Records for this exercise
————

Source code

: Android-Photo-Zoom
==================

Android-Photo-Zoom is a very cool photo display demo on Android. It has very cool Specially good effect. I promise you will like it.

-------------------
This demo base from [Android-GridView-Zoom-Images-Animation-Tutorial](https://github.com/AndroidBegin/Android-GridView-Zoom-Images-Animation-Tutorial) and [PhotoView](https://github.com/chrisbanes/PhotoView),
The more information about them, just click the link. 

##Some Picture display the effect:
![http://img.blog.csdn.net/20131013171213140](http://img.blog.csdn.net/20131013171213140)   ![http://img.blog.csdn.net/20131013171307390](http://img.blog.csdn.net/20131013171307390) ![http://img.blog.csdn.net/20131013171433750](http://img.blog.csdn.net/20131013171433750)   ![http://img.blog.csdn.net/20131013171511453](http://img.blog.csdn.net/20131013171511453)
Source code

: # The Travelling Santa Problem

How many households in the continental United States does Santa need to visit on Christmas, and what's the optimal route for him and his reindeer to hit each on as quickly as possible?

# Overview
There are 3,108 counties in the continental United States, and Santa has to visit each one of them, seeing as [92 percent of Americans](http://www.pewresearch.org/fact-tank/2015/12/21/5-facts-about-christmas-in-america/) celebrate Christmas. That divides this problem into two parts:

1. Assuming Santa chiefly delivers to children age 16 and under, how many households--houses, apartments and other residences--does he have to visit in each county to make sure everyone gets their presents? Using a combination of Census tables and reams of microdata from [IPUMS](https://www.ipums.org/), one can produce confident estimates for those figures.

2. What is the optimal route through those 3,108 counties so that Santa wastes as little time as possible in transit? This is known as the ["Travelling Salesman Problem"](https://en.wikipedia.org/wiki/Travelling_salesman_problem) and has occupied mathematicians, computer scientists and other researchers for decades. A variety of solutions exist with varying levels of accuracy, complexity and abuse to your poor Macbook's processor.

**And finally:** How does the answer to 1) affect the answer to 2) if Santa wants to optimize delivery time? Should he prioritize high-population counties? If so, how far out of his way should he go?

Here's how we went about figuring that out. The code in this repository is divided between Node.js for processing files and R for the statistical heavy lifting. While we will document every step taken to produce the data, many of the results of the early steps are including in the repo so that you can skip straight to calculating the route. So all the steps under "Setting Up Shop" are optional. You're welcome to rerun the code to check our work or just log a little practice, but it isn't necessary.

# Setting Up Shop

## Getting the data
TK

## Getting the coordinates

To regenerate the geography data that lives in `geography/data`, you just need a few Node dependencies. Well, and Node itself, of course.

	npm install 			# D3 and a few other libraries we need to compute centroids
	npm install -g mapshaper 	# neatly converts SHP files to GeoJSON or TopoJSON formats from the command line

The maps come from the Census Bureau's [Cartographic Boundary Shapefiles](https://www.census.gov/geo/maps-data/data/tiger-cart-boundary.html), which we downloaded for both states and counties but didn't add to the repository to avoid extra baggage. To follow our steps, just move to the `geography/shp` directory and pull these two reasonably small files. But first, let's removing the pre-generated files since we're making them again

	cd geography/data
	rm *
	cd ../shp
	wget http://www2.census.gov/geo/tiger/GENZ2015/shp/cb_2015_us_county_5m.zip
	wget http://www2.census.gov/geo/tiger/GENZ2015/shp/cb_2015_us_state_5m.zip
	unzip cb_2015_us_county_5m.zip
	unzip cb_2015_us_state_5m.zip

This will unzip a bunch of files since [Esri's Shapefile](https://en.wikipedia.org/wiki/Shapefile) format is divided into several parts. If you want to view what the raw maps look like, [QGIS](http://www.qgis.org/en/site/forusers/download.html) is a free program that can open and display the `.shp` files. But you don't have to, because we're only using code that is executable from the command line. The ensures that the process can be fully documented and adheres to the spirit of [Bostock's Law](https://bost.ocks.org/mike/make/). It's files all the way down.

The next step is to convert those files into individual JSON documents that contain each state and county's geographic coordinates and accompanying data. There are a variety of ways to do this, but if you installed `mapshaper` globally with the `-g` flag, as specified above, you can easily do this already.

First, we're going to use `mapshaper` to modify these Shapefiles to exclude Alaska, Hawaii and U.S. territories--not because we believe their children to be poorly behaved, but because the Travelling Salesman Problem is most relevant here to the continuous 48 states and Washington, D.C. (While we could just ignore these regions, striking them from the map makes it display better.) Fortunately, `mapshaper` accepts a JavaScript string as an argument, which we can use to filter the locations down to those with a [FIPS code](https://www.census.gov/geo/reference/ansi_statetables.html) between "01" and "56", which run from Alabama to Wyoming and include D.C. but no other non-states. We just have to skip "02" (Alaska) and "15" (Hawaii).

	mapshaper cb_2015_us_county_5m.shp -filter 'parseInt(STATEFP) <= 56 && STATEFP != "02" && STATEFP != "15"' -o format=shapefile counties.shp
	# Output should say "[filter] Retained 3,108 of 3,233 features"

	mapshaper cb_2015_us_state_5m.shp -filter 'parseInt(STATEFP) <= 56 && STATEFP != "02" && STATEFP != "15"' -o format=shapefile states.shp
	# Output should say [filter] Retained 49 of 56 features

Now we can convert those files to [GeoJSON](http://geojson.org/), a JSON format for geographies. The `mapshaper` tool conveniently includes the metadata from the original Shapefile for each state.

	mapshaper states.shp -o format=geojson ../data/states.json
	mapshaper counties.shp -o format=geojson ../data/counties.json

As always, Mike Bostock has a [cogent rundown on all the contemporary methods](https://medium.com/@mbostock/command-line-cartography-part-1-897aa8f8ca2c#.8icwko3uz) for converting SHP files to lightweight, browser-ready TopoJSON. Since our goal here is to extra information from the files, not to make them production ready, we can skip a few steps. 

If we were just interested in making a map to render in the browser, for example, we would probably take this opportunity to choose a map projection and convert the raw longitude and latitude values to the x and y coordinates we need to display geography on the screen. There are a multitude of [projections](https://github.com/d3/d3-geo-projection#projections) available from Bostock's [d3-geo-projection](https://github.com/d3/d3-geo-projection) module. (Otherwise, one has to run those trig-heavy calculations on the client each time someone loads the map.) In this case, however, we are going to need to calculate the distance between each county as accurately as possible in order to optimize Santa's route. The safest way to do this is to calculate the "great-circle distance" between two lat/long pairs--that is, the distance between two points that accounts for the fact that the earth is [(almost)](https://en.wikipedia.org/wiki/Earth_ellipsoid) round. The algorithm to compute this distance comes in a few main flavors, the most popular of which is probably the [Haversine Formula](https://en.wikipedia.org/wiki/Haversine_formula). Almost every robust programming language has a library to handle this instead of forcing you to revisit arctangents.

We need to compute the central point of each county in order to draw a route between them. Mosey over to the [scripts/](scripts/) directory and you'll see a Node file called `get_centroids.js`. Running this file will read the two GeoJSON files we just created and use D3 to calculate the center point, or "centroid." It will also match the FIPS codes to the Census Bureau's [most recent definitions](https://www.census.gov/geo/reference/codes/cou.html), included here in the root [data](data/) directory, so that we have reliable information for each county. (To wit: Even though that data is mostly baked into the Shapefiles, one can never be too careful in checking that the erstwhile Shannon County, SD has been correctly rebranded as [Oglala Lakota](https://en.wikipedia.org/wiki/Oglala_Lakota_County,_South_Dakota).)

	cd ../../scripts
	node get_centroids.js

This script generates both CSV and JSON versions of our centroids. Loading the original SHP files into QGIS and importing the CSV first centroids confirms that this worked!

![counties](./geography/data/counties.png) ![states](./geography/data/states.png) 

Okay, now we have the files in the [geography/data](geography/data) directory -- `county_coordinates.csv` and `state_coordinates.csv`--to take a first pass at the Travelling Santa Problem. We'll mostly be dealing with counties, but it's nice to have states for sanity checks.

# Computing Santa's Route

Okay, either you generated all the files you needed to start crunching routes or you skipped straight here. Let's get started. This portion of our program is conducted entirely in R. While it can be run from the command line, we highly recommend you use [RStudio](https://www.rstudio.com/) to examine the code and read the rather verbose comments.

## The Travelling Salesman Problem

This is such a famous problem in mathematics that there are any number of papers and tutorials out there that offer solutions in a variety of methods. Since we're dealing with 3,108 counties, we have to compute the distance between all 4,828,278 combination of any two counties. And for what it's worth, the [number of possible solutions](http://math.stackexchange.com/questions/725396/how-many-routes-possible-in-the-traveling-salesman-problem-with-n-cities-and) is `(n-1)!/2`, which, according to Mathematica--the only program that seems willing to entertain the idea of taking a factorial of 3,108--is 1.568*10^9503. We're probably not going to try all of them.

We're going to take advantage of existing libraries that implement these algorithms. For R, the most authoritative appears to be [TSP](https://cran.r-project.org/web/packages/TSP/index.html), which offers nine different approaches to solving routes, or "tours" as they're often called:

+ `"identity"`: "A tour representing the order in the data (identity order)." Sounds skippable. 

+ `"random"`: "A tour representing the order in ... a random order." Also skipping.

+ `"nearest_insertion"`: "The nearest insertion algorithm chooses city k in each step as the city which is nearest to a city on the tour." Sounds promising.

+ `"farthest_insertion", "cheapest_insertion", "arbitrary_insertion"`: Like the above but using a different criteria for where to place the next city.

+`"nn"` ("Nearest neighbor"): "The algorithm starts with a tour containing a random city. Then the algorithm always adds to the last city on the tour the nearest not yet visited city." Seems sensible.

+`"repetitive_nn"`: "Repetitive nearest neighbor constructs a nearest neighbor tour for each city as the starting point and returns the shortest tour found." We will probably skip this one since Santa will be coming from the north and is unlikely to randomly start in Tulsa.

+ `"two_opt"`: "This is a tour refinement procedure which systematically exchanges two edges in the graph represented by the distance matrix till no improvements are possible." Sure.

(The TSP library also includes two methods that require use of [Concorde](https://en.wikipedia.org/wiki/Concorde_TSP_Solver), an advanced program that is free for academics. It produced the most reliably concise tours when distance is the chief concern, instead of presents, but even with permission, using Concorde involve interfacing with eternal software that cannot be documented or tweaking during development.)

————

Assignment
A single number is the whole answer here: how many lines of the material include "Shop" as a word or string?

Solution to the exercise
2